Material shown |
------------------------

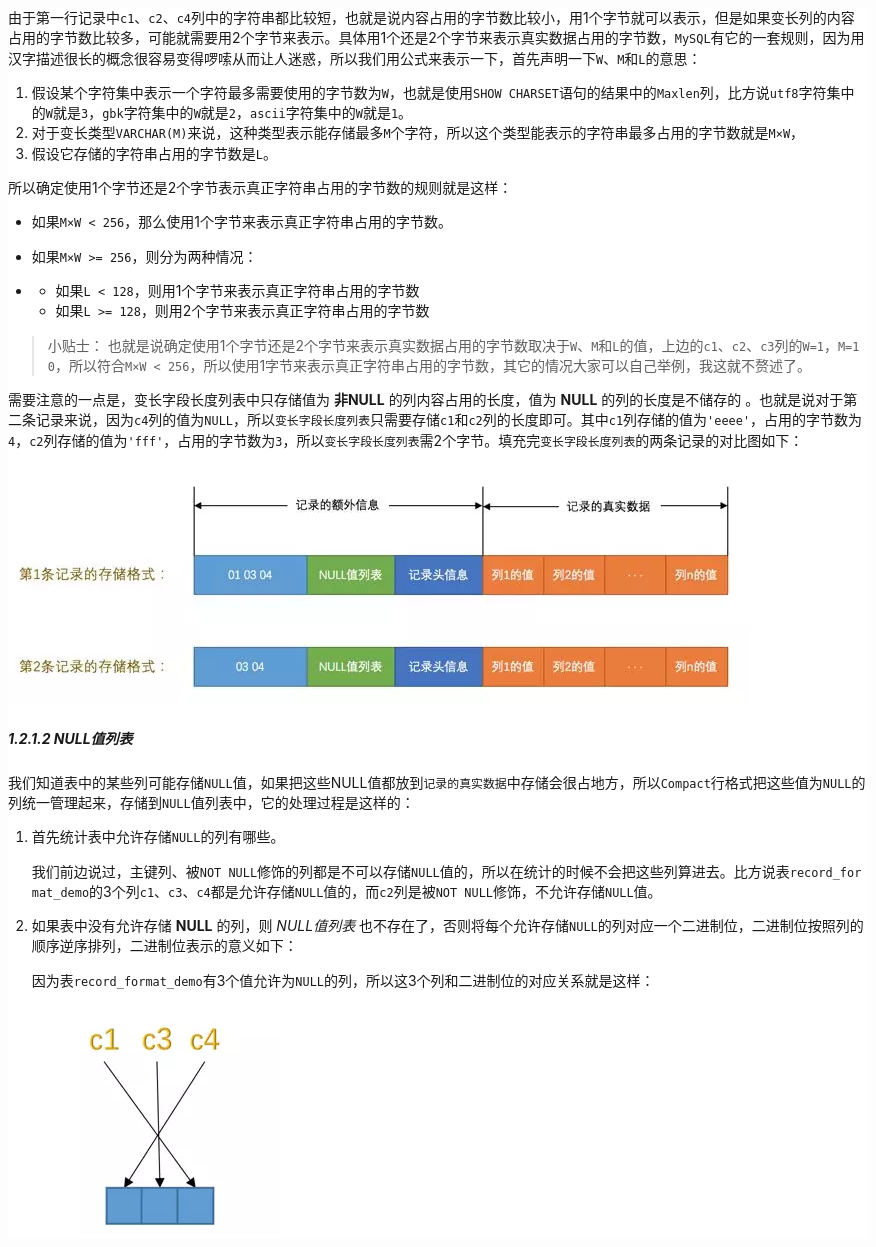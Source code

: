 由于第一行记录中`c1`、`c2`、`c4`列中的字符串都比较短，也就是说内容占用的字节数比较小，用1个字节就可以表示，但是如果变长列的内容占用的字节数比较多，可能就需要用2个字节来表示。具体用1个还是2个字节来表示真实数据占用的字节数，`MySQL`有它的一套规则，因为用汉字描述很长的概念很容易变得啰嗦从而让人迷惑，所以我们用公式来表示一下，首先声明一下`W`、`M`和`L`的意思：

1. 假设某个字符集中表示一个字符最多需要使用的字节数为`W`，也就是使用`SHOW CHARSET`语句的结果中的`Maxlen`列，比方说`utf8`字符集中的`W`就是`3`，`gbk`字符集中的`W`就是`2`，`ascii`字符集中的`W`就是`1`。
2. 对于变长类型`VARCHAR(M)`来说，这种类型表示能存储最多`M`个字符，所以这个类型能表示的字符串最多占用的字节数就是`M×W`，
3. 假设它存储的字符串占用的字节数是`L`。

所以确定使用1个字节还是2个字节表示真正字符串占用的字节数的规则就是这样：

- 如果`M×W < 256`，那么使用1个字节来表示真正字符串占用的字节数。

- 如果`M×W >= 256`，则分为两种情况：

- - 如果`L < 128`，则用1个字节来表示真正字符串占用的字节数
  - 如果`L >= 128`，则用2个字节来表示真正字符串占用的字节数

> 小贴士：
> 也就是说确定使用1个字节还是2个字节来表示真实数据占用的字节数取决于`W`、`M`和`L`的值，上边的`c1`、`c2`、`c3`列的`W=1`，`M=10`，所以符合`M×W < 256`，所以使用1字节来表示真正字符串占用的字节数，其它的情况大家可以自己举例，我这就不赘述了。

 需要注意的一点是，变长字段长度列表中只存储值为 **非NULL** 的列内容占用的长度，值为 **NULL** 的列的长度是不储存的 。也就是说对于第二条记录来说，因为`c4`列的值为`NULL`，所以`变长字段长度列表`只需要存储`c1`和`c2`列的长度即可。其中`c1`列存储的值为`'eeee'`，占用的字节数为`4`，`c2`列存储的值为`'fff'`，占用的字节数为`3`，所以`变长字段长度列表`需2个字节。填充完`变长字段长度列表`的两条记录的对比图如下： 

![image_1c9grq2b2jok1062t8tov21lqjbj.png-42.6kB](image\innoDB\第二条记录.png)

##### 1.2.1.2 NULL值列表

我们知道表中的某些列可能存储`NULL`值，如果把这些NULL值都放到`记录的真实数据`中存储会很占地方，所以`Compact`行格式把这些值为`NULL`的列统一管理起来，存储到`NULL`值列表中，它的处理过程是这样的：

1. 首先统计表中允许存储`NULL`的列有哪些。

   我们前边说过，主键列、被`NOT NULL`修饰的列都是不可以存储`NULL`值的，所以在统计的时候不会把这些列算进去。比方说表`record_format_demo`的3个列`c1`、`c3`、`c4`都是允许存储`NULL`值的，而`c2`列是被`NOT NULL`修饰，不允许存储`NULL`值。

2. 如果表中没有允许存储 **NULL** 的列，则 *NULL值列表* 也不存在了，否则将每个允许存储`NULL`的列对应一个二进制位，二进制位按照列的顺序逆序排列，二进制位表示的意义如下：

   因为表`record_format_demo`有3个值允许为`NULL`的列，所以这3个列和二进制位的对应关系就是这样：

   ![image_1c9g88mtt1tj51ua1qh51vjo12pg5k.png-10.4kB](image/innoDB/image_1c9g88mtt1tj51ua1qh51vjo12pg5k.png)
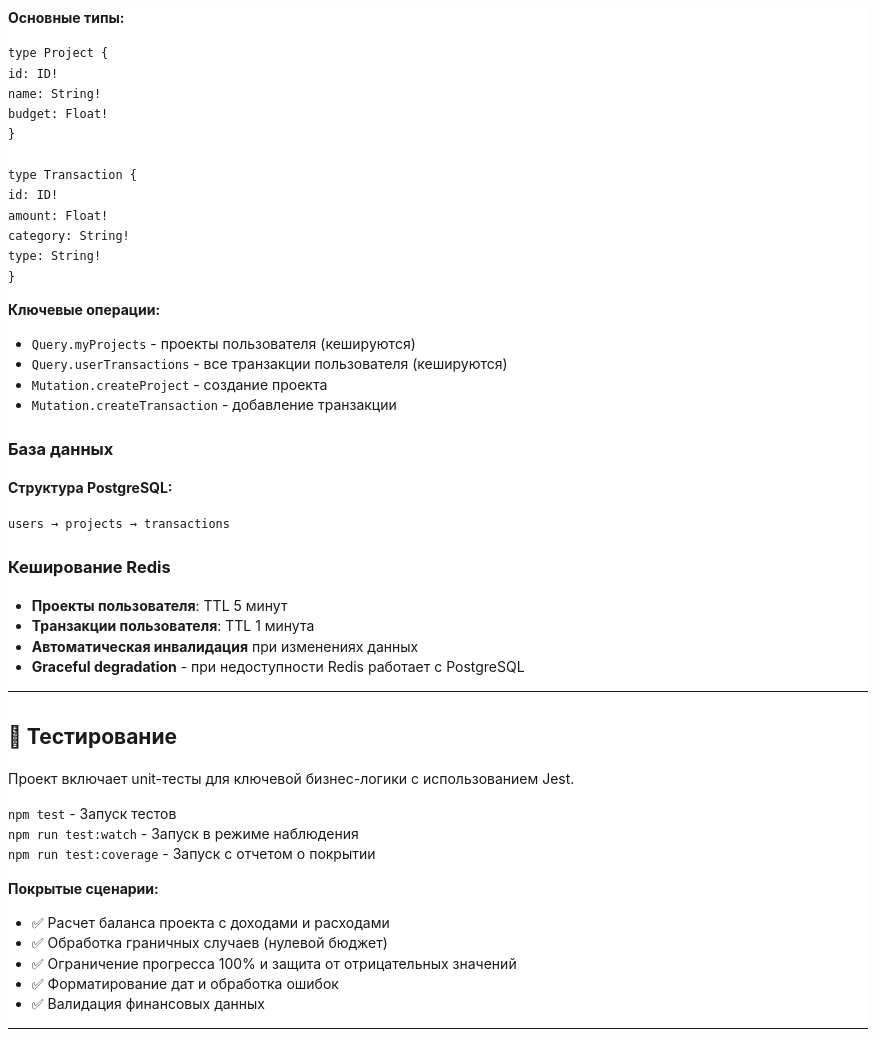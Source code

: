 **Основные типы:**

```
type Project {
id: ID!
name: String!
budget: Float!
}

type Transaction {
id: ID!
amount: Float!
category: String!
type: String!
}
```

**Ключевые операции:**

- `Query.myProjects` - проекты пользователя (кешируются)
- `Query.userTransactions` - все транзакции пользователя (кешируются)
- `Mutation.createProject` - создание проекта
- `Mutation.createTransaction` - добавление транзакции

### База данных

**Структура PostgreSQL:**

```
users → projects → transactions
```

### Кеширование Redis

- **Проекты пользователя**: TTL 5 минут
- **Транзакции пользователя**: TTL 1 минута
- **Автоматическая инвалидация** при изменениях данных
- **Graceful degradation** - при недоступности Redis работает с PostgreSQL

---

## 🧪 Тестирование

Проект включает unit-тесты для ключевой бизнес-логики с использованием Jest.

`npm test` - Запуск тестов  
`npm run test:watch` - Запуск в режиме наблюдения  
`npm run test:coverage` - Запуск с отчетом о покрытии

**Покрытые сценарии:**

- ✅ Расчет баланса проекта с доходами и расходами
- ✅ Обработка граничных случаев (нулевой бюджет)
- ✅ Ограничение прогресса 100% и защита от отрицательных значений
- ✅ Форматирование дат и обработка ошибок
- ✅ Валидация финансовых данных

---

------------------------

Exercise objective | Restate the listing word for word. Pictures do not belong in the copy.

Task solution |
Source code

: 由于第一行记录中`c1`、`c2`、`c4`列中的字符串都比较短，也就是说内容占用的字节数比较小，用1个字节就可以表示，但是如果变长列的内容占用的字节数比较多，可能就需要用2个字节来表示。具体用1个还是2个字节来表示真实数据占用的字节数，`MySQL`有它的一套规则，因为用汉字描述很长的概念很容易变得啰嗦从而让人迷惑，所以我们用公式来表示一下，首先声明一下`W`、`M`和`L`的意思：

1. 假设某个字符集中表示一个字符最多需要使用的字节数为`W`，也就是使用`SHOW CHARSET`语句的结果中的`Maxlen`列，比方说`utf8`字符集中的`W`就是`3`，`gbk`字符集中的`W`就是`2`，`ascii`字符集中的`W`就是`1`。
2. 对于变长类型`VARCHAR(M)`来说，这种类型表示能存储最多`M`个字符，所以这个类型能表示的字符串最多占用的字节数就是`M×W`，
3. 假设它存储的字符串占用的字节数是`L`。

所以确定使用1个字节还是2个字节表示真正字符串占用的字节数的规则就是这样：

- 如果`M×W < 256`，那么使用1个字节来表示真正字符串占用的字节数。

- 如果`M×W >= 256`，则分为两种情况：

- - 如果`L < 128`，则用1个字节来表示真正字符串占用的字节数
  - 如果`L >= 128`，则用2个字节来表示真正字符串占用的字节数

> 小贴士：
> 也就是说确定使用1个字节还是2个字节来表示真实数据占用的字节数取决于`W`、`M`和`L`的值，上边的`c1`、`c2`、`c3`列的`W=1`，`M=10`，所以符合`M×W < 256`，所以使用1字节来表示真正字符串占用的字节数，其它的情况大家可以自己举例，我这就不赘述了。

 需要注意的一点是，变长字段长度列表中只存储值为 **非NULL** 的列内容占用的长度，值为 **NULL** 的列的长度是不储存的 。也就是说对于第二条记录来说，因为`c4`列的值为`NULL`，所以`变长字段长度列表`只需要存储`c1`和`c2`列的长度即可。其中`c1`列存储的值为`'eeee'`，占用的字节数为`4`，`c2`列存储的值为`'fff'`，占用的字节数为`3`，所以`变长字段长度列表`需2个字节。填充完`变长字段长度列表`的两条记录的对比图如下： 

![image_1c9grq2b2jok1062t8tov21lqjbj.png-42.6kB](image\innoDB\第二条记录.png)

##### 1.2.1.2 NULL值列表

我们知道表中的某些列可能存储`NULL`值，如果把这些NULL值都放到`记录的真实数据`中存储会很占地方，所以`Compact`行格式把这些值为`NULL`的列统一管理起来，存储到`NULL`值列表中，它的处理过程是这样的：

1. 首先统计表中允许存储`NULL`的列有哪些。

   我们前边说过，主键列、被`NOT NULL`修饰的列都是不可以存储`NULL`值的，所以在统计的时候不会把这些列算进去。比方说表`record_format_demo`的3个列`c1`、`c3`、`c4`都是允许存储`NULL`值的，而`c2`列是被`NOT NULL`修饰，不允许存储`NULL`值。

2. 如果表中没有允许存储 **NULL** 的列，则 *NULL值列表* 也不存在了，否则将每个允许存储`NULL`的列对应一个二进制位，二进制位按照列的顺序逆序排列，二进制位表示的意义如下：

   因为表`record_format_demo`有3个值允许为`NULL`的列，所以这3个列和二进制位的对应关系就是这样：

   ![image_1c9g88mtt1tj51ua1qh51vjo12pg5k.png-10.4kB](image/innoDB/image_1c9g88mtt1tj51ua1qh51vjo12pg5k.png)
Source code

: **Основные типы:**

```
type Project {
id: ID!
name: String!
budget: Float!
}

type Transaction {
id: ID!
amount: Float!
category: String!
type: String!
}
```

**Ключевые операции:**

- `Query.myProjects` - проекты пользователя (кешируются)
- `Query.userTransactions` - все транзакции пользователя (кешируются)
- `Mutation.createProject` - создание проекта
- `Mutation.createTransaction` - добавление транзакции

### База данных

**Структура PostgreSQL:**

```
users → projects → transactions
```

### Кеширование Redis

- **Проекты пользователя**: TTL 5 минут
- **Транзакции пользователя**: TTL 1 минута
- **Автоматическая инвалидация** при изменениях данных
- **Graceful degradation** - при недоступности Redis работает с PostgreSQL

---

## 🧪 Тестирование

Проект включает unit-тесты для ключевой бизнес-логики с использованием Jest.

`npm test` - Запуск тестов  
`npm run test:watch` - Запуск в режиме наблюдения  
`npm run test:coverage` - Запуск с отчетом о покрытии

**Покрытые сценарии:**

- ✅ Расчет баланса проекта с доходами и расходами
- ✅ Обработка граничных случаев (нулевой бюджет)
- ✅ Ограничение прогресса 100% и защита от отрицательных значений
- ✅ Форматирование дат и обработка ошибок
- ✅ Валидация финансовых данных

---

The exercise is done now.